平面的に見える、といった反応をしばしば受ける。イラスト的であるとか、マンガチックで笑えるとか、奥行きがないとか、みな平面的であるというところに集約されるのではないかと思う。否定的な評価ではないようだが、どういうことを意味しているのかがよくわからない。遠近感が瓦解しているのでのっぺりして見える、ということなのだろうか。線遠近法的な消失点への収束が成立していないので、再現的画像から元の空間の遠近関係が再構成できず、結果として平面的に見える、と。でもこちらとしては奥行き感はむしろ極端に強調されているように思っていたのだが、それは撮影時に対象から受けた印象、あるいは対象と結象との比較から得た印象を引きずっているからそう思うのだろうか。
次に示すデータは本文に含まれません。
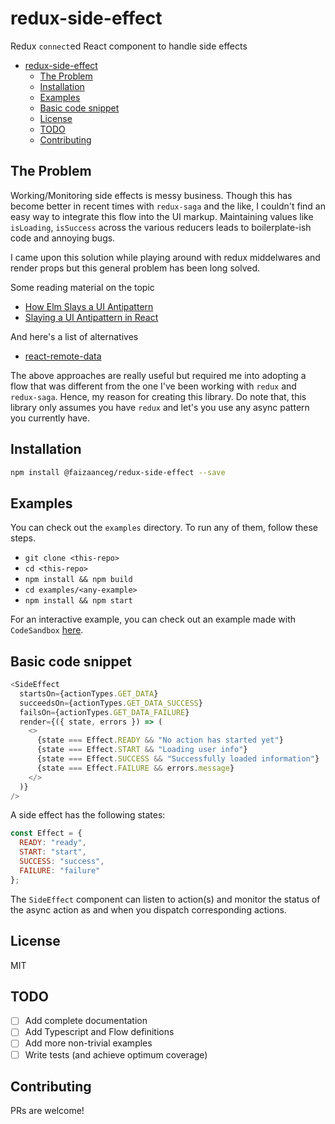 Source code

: # redux-side-effect

Redux `connect`ed React component to handle side effects

- [redux-side-effect](#redux-side-effect)
  - [The Problem](#the-problem)
  - [Installation](#installation)
  - [Examples](#examples)
  - [Basic code snippet](#basic-code-snippet)
  - [License](#license)
  - [TODO](#todo)
  - [Contributing](#contributing)

## The Problem

Working/Monitoring side effects is messy business. Though this has become better
in recent times with `redux-saga` and the like, I couldn't find an easy way to
integrate this flow into the UI markup. Maintaining values like `isLoading`,
`isSuccess` across the various reducers leads to boilerplate-ish code and
annoying bugs.

I came upon this solution while playing around with redux middelwares and render
props but this general problem has been long solved.

Some reading material on the topic

- [How Elm Slays a UI Antipattern](http://blog.jenkster.com/2016/06/how-elm-slays-a-ui-antipattern.html)
- [Slaying a UI Antipattern in React](https://medium.com/javascript-inside/slaying-a-ui-antipattern-in-react-64a3b98242c)

And here's a list of alternatives

- [react-remote-data](https://github.com/jackfranklin/react-remote-data)

The above approaches are really useful but required me into adopting a flow that
was different from the one I've been working with `redux` and `redux-saga`.
Hence, my reason for creating this library. Do note that, this library only
assumes you have `redux` and let's you use any async pattern you currently have.

## Installation

```bash
npm install @faizaanceg/redux-side-effect --save
```

## Examples

You can check out the `examples` directory. To run any of them, follow these steps.

- `git clone <this-repo>`
- `cd <this-repo>`
- `npm install && npm build`
- `cd examples/<any-example>`
- `npm install && npm start`

For an interactive example, you can check out an example made with `CodeSandbox` [here](https://codesandbox.io/s/n4om27o3x0).

## Basic code snippet

```js
<SideEffect
  startsOn={actionTypes.GET_DATA}
  succeedsOn={actionTypes.GET_DATA_SUCCESS}
  failsOn={actionTypes.GET_DATA_FAILURE}
  render={({ state, errors }) => (
    <>
      {state === Effect.READY && "No action has started yet"}
      {state === Effect.START && "Loading user info"}
      {state === Effect.SUCCESS && "Successfully loaded information"}
      {state === Effect.FAILURE && errors.message}
    </>
  )}
/>
```

A side effect has the following states:

```js
const Effect = {
  READY: "ready",
  START: "start",
  SUCCESS: "success",
  FAILURE: "failure"
};
```

The `SideEffect` component can listen to action(s) and monitor the status of the
async action as and when you dispatch corresponding actions.

## License

MIT

## TODO

- [ ] Add complete documentation
- [ ] Add Typescript and Flow definitions
- [ ] Add more non-trivial examples
- [ ] Write tests (and achieve optimum coverage)

## Contributing

PRs are welcome!
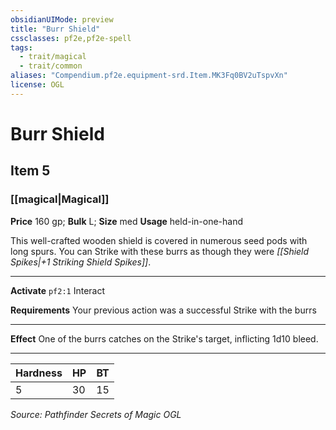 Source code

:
 ```yaml
---
obsidianUIMode: preview
title: "Burr Shield"
cssclasses: pf2e,pf2e-spell
tags:
  - trait/magical
  - trait/common
aliases: "Compendium.pf2e.equipment-srd.Item.MK3Fq0BV2uTspvXn"
license: OGL
---
```

# Burr Shield
## Item 5
### [[magical|Magical]]


**Price** 160 gp; 
**Bulk** L; **Size** med
**Usage** held-in-one-hand

This well-crafted wooden shield is covered in numerous seed pods with long spurs. You can Strike with these burrs as though they were _[[Shield Spikes|+1 Striking Shield Spikes]]_.

* * *

**Activate** `pf2:1` Interact

**Requirements** Your previous action was a successful Strike with the burrs

* * *

**Effect** One of the burrs catches on the Strike's target, inflicting 1d10 bleed.

* * *

  

| Hardness | HP | BT |
| --- | --- | --- |
| 5 | 30 | 15 |

*Source: Pathfinder Secrets of Magic*
*OGL* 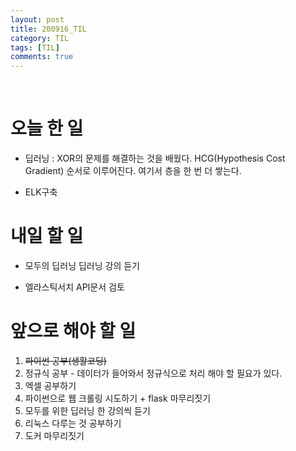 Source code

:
 ```yaml
---
layout: post
title: 200916_TIL
category: TIL
tags: [TIL]
comments: true
---
```


<br>

# 오늘 한 일

- 딥러닝 : XOR의 문제를 해결하는 것을 배웠다. HCG(Hypothesis Cost Gradient) 순서로 이루어진다. 여기서 층을 한 번 더 쌓는다.

- ELK구축

# 내일 할 일

- 모두의 딥러닝 딥러닝 강의 듣기

- 엘라스틱서치 API문서 검토

# 앞으로 해야 할 일

1. ~~파이썬 공부(생활코딩)~~
2. 정규식 공부 - 데이터가 들어와서 정규식으로 처리 해야 할 필요가 있다.
3. 엑셀 공부하기
4. 파이썬으로 웹 크롤링 시도하기 + flask 마무리짓기
5. 모두를 위한 딥러닝 한 강의씩 듣기
6. 리눅스 다루는 것 공부하기
7. 도커 마무리짓기

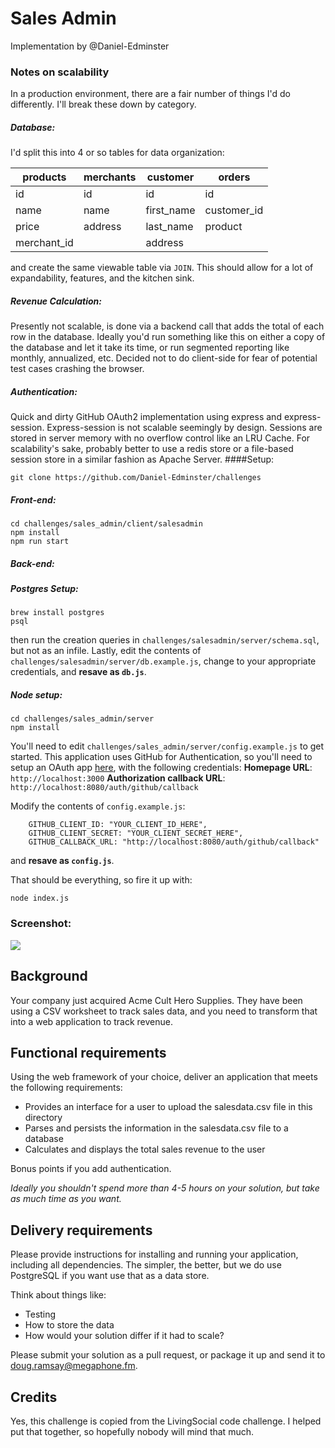 # Sales Admin

Implementation by @Daniel-Edminster


### Notes on scalability
In a production environment, there are a fair number of things I'd do differently. I'll break these down by category.

##### Database:
I'd split this into 4 or so tables for data organization:


| products | merchants | customer | orders |
|---|---|---|---|
| id | id | id | id |
|name|name|first_name|customer_id|
|price | address | last_name | product |
|merchant_id | | address | |


and create the same viewable table via `JOIN`. This should allow for a lot of expandability, features, and the kitchen sink. 

##### Revenue Calculation:
Presently not scalable, is done via a backend call that adds the total of each row in the database. Ideally you'd run something like this on either a copy of the database and let it take its time, or run segmented reporting like monthly, annualized, etc. Decided not to do client-side for fear of potential test cases crashing the browser.  


##### Authentication:
Quick and dirty GitHub OAuth2 implementation using express and express-session. Express-session is not scalable seemingly by design. Sessions are stored in server memory with no overflow control like an LRU Cache. For scalability's sake, probably better to use a redis store or a file-based session store in a similar fashion as Apache Server.
####Setup:
```
git clone https://github.com/Daniel-Edminster/challenges
```
##### Front-end:
```
cd challenges/sales_admin/client/salesadmin
npm install
npm run start
```
##### Back-end:
##### Postgres Setup:
```
brew install postgres
psql
```
then run the creation queries in `challenges/salesadmin/server/schema.sql`, but not as an infile.
Lastly, edit the contents of `challenges/salesadmin/server/db.example.js`,
change to your appropriate credentials, and **resave as `db.js`**. 

##### Node setup:

```
cd challenges/sales_admin/server
npm install
```
You'll need to edit `challenges/sales_admin/server/config.example.js` to get started.
This application uses GitHub for Authentication, so you'll need to setup an OAuth app [here](https://github.com/settings/applications/new), with the following credentials:
**Homepage URL**: `http://localhost:3000`
**Authorization callback URL**: `http://localhost:8080/auth/github/callback`

Modify the contents of `config.example.js`:
```
    GITHUB_CLIENT_ID: "YOUR_CLIENT_ID_HERE",
    GITHUB_CLIENT_SECRET: "YOUR_CLIENT_SECRET_HERE",
    GITHUB_CALLBACK_URL: "http://localhost:8080/auth/github/callback"
```
and **resave as `config.js`**.

That should be everything, so fire it up with:
```
node index.js
```

### Screenshot:
<img src="https://i.imgur.com/qVoeRoX.png" />


## Background

Your company just acquired Acme Cult Hero Supplies. They have been using a CSV worksheet to track sales data, and you need to transform that into a web application to track revenue.

## Functional requirements

Using the web framework of your choice, deliver an application that meets the following requirements:

* Provides an interface for a user to upload the salesdata.csv file in this directory
* Parses and persists the information in the salesdata.csv file to a database
* Calculates and displays the total sales revenue to the user

Bonus points if you add authentication.

_Ideally you shouldn't spend more than 4-5 hours on your solution, but take as much time as you want._

## Delivery requirements

Please provide instructions for installing and running your application, including all dependencies. The simpler, the better, but we do use PostgreSQL if you want use that as a data store.

Think about things like:

* Testing
* How to store the data
* How would your solution differ if it had to scale?

Please submit your solution as a pull request, or package it up and send it to doug.ramsay@megaphone.fm.

## Credits

Yes, this challenge is copied from the LivingSocial code challenge. I helped put that together, so hopefully nobody will mind that much.
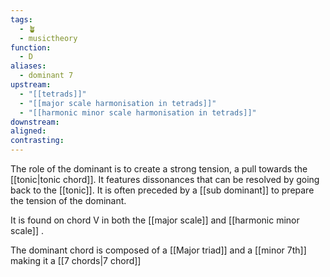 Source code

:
 ```yaml
---
tags:
  - 🪴
  - musictheory
function:
  - D
aliases:
  - dominant 7
upstream:
  - "[[tetrads]]"
  - "[[major scale harmonisation in tetrads]]"
  - "[[harmonic minor scale harmonisation in tetrads]]"
downstream: 
aligned: 
contrasting:
---
```

The role of the dominant is to create a strong tension, a pull towards the [[tonic|tonic chord]]. It features dissonances that can be resolved by going back to the [[tonic]]. It is often preceded by a [[sub dominant]] to prepare the tension of the dominant. 

It is found on chord V in both the [[major scale]] and [[harmonic minor scale]] . 

The dominant chord is composed of a [[Major triad]] and a [[minor 7th]] making it a [[7 chords|7 chord]]
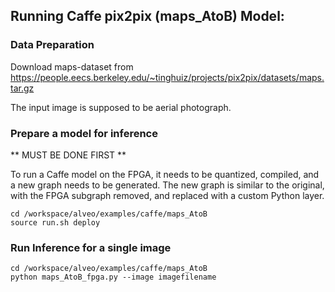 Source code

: 

## Running Caffe pix2pix (maps_AtoB) Model:

### Data Preparation

Download maps-dataset from https://people.eecs.berkeley.edu/~tinghuiz/projects/pix2pix/datasets/maps.tar.gz

The input image is supposed to be aerial photograph.
 

### Prepare a model for inference
** MUST BE DONE FIRST **


To run a Caffe model on the FPGA, it needs to be quantized, compiled, and a new graph needs to be generated. The new graph is similar to the original, with the FPGA subgraph removed, and replaced with a custom Python layer.
```
cd /workspace/alveo/examples/caffe/maps_AtoB
source run.sh deploy
```

### Run Inference for a single image
```
cd /workspace/alveo/examples/caffe/maps_AtoB
python maps_AtoB_fpga.py --image imagefilename 
```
撮影時には対象を両眼で立体視することで立体的印象を受けていると思われるが、そういったあらかじめ植えつけられた印象には従属せずにまっさらな目で写真を見ている観客のほうが写真をニュートラルかつ適切に判断している、ということか。
通常の写真からは逸脱した、ぐんにゃりした空間再現をもはや写真に帰すことができなくなり、何が参照されるべきかとふと考えた時に、再現的要素を維持していながら遠近法から離れる自由度が高いイラストが召喚されるということだろうか。
あるいは、単純にネガの黒フチやクリップ跡やホコリなど、写真であることの証左が否応なく目に入ってくるので、対象の三次元的なイリュージョンに浸れずに眼前の平面である写真に引き戻されてしまうということなのだろうか。つまり画像内容によって平面的であると感じさせられているというよりも、周辺の付帯物によって写真の平面であることを意識せざるを得ない、と。だとすればまさに意図したとおりなのだが、話を聞いていると画像内容自体に起因するようなのでその可能性は低い。
うーむ。会期1/4経過。まだ日は浅いので結論を急ぐ必要はない。でも、まだ会期が残っている、とか思ってると、明日が終われば1/3だし、さらに2日で1/2、という具合に、あっという間に終わっちゃうのが個展の常。